Es ist eine Gewissensentscheidung, die man als leidenschaftlicher Eurovisionsfan während der Vorentscheidungssaison treffen muss: schaut man Sonntagsabends um 20:15 Uhr weiterhin den Tatort, wie es sich für einen ordentlichen Deutschen verpflichtend gehört? Oder lässt man den kollektiven TV-Gottesdienst sausen, um sich leichtfertig den Verlockungen des rumänischen Vorentscheidungsmarathons, der Selecția Națională (SN) hinzugeben, die seit vorvergangenem Sonntag für eineinhalb Monate zeitgleich läuft? Nun, als echter Connaisseur des Abartigen fällt die Antwort natürlich leicht! Erst recht in diesem Jahr, in dem der Sender des Karpatenstaates aus Anlass des hundertjährigen Geburtstags Rumäniens in seiner heutigen Ausdehnung das Format auf fünf Semifinale mit insgesamt 60 Liedern ausgedehnt hat. Und, wie um den Entzug leichter zu gestalten, wartete das gestrige zweite SN-Semi mit einer Morddichte auf, mit der noch nicht mal der legendäre Murot-Tatort ‘Im Schmerz geboren’ mithalten kann. Nur, dass man im Nationaltheater von Timişoara (Temeswar), wo die Show gastierte, keine Schauspieler reihenweise dahinmetzelte, sondern Töne.
Ein Verbrechen gegen die Musik: Alessandro Dănescu stranguliert seinen Beitrag.
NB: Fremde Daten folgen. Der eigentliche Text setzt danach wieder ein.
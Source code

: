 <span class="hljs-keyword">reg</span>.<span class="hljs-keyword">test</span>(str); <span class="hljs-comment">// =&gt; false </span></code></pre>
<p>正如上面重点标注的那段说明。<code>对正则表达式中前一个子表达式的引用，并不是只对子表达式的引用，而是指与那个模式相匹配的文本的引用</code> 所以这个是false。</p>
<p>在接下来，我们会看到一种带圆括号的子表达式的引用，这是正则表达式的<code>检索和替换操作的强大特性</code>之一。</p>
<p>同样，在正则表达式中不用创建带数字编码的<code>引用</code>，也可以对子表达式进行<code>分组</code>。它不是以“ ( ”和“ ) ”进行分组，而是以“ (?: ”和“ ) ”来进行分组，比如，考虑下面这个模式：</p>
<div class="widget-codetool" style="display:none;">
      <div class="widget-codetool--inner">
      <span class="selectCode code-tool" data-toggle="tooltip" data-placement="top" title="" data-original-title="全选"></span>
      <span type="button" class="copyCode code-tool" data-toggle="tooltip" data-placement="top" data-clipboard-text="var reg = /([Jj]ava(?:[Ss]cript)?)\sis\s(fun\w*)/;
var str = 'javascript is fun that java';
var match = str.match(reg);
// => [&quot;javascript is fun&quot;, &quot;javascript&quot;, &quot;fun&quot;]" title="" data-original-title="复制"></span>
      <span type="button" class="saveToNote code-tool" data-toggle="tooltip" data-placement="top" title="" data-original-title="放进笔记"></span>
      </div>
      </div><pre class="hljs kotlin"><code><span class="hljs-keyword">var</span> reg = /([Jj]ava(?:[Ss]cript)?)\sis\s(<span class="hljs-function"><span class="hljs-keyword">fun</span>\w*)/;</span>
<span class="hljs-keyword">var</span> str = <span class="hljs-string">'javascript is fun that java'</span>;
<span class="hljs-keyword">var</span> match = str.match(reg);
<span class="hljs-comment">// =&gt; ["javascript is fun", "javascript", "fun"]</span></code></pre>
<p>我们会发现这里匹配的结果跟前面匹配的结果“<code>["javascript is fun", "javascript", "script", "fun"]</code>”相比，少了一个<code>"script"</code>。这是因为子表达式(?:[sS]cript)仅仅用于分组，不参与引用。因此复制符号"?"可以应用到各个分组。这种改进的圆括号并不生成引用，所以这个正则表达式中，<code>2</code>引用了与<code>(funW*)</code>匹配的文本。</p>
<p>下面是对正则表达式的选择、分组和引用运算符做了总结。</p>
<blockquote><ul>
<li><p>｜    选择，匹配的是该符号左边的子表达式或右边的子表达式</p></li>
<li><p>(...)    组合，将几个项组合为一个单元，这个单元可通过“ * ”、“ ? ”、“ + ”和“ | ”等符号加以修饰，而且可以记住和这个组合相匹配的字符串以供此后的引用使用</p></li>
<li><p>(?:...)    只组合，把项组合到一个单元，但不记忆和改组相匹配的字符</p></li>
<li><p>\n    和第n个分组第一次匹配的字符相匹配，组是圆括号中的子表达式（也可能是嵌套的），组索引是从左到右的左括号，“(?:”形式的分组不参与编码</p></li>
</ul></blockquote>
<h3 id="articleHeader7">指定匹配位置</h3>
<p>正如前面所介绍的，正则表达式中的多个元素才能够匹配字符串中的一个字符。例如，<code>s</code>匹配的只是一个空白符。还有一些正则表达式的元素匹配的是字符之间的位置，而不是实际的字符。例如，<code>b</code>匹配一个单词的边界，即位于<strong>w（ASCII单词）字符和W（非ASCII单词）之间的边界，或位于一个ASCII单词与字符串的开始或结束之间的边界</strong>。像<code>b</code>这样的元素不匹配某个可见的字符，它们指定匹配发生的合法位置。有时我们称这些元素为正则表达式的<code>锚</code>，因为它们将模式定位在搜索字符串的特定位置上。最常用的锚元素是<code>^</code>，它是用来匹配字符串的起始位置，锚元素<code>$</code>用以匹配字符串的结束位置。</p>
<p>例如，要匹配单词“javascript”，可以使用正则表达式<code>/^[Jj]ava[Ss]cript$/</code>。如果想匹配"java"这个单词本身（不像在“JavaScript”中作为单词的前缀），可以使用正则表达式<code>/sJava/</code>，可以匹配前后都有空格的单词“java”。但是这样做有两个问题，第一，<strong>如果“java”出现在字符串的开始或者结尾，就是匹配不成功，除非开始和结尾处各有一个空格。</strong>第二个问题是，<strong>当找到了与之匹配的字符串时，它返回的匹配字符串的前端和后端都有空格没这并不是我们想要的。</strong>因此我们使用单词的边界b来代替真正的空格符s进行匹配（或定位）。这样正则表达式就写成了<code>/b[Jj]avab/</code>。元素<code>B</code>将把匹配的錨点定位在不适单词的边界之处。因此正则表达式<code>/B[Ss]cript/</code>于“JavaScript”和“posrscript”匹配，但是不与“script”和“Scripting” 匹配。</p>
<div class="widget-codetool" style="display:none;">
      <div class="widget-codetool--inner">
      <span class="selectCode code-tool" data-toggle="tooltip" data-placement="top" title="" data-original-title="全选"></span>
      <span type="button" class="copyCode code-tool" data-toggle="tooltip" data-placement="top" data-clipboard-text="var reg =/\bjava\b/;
Alleine schon der in einem peinlichen Glitzerblouson auftretende Alessandro Dănescu, der sich an einer fahlen Modern-Talking-Hommage versuchte, richtete eine kaum überschaubare Anzahl an Gehörnerven zugrunde, weil er die wichtigste Regel des in Rumänien scheinbar unausrottbaren Falsettgesangs missachtete, die da lautet: wenn schon fisteln, dann aber auch alle Noten treffen, sonst wird es für den Zuhörer schmerzhaft. Allessandro, dessen drogenverhangener Blick bereits das Schlimmste befürchten ließ, schoss stets meilenweit vorbei. Da boten auch die subtil homoerotischen Momente seiner Choreografie nur wenig Trost, als er nach frisch vollzogener Trennung (‘Breaking up’) von seiner erleichtert am Bistrotisch zurückbleibenden Sandprinzessin hin zu seinen anmutigen Backgroundtänzern flüchtete. Überhaupt entzückte der gestrige Abend mit einer vorbildlich hohen Anzahl durchtrainierter Tänzer, die ein klein wenig für die sich ob der gesanglichen Leistungen wie von selbst aufrollenden Zehennägel entschädigten.
In Rumänien scheint eine akute Oberhemdenknappheit zu herrschen. Wie wunderbar!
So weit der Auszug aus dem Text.